Goal of the exercise:
Copy out exactly the lines from the first line of the material below through the line containing "- Programas COBOL não encontrados: —", and nothing beyond them.
START Exercise material
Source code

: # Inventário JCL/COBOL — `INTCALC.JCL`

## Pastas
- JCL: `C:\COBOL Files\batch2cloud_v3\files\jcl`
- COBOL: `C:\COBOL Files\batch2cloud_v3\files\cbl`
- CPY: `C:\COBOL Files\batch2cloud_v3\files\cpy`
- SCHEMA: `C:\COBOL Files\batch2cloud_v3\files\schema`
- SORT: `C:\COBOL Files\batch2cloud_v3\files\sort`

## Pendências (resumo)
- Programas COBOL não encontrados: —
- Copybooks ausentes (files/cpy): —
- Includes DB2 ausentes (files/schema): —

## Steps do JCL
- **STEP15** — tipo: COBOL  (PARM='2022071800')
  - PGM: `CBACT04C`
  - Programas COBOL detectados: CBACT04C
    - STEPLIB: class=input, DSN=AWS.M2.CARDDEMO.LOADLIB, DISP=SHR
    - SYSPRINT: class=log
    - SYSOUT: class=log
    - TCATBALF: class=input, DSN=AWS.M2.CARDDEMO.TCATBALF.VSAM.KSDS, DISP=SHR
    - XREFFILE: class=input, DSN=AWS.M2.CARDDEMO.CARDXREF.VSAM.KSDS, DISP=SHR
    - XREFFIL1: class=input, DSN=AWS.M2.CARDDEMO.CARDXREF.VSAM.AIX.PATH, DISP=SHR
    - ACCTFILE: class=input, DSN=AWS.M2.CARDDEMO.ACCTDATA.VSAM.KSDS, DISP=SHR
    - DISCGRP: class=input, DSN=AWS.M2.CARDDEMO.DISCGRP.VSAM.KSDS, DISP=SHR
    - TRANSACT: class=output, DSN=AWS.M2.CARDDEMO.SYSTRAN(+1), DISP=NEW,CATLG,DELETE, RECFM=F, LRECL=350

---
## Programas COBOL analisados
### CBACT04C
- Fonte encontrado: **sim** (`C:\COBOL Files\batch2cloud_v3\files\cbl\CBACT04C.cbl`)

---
END Exercise material
Response to the exercise:
Source code

: # Inventário JCL/COBOL — `INTCALC.JCL`

## Pastas
- JCL: `C:\COBOL Files\batch2cloud_v3\files\jcl`
- COBOL: `C:\COBOL Files\batch2cloud_v3\files\cbl`
- CPY: `C:\COBOL Files\batch2cloud_v3\files\cpy`
- SCHEMA: `C:\COBOL Files\batch2cloud_v3\files\schema`
- SORT: `C:\COBOL Files\batch2cloud_v3\files\sort`

## Pendências (resumo)
- Programas COBOL não encontrados: —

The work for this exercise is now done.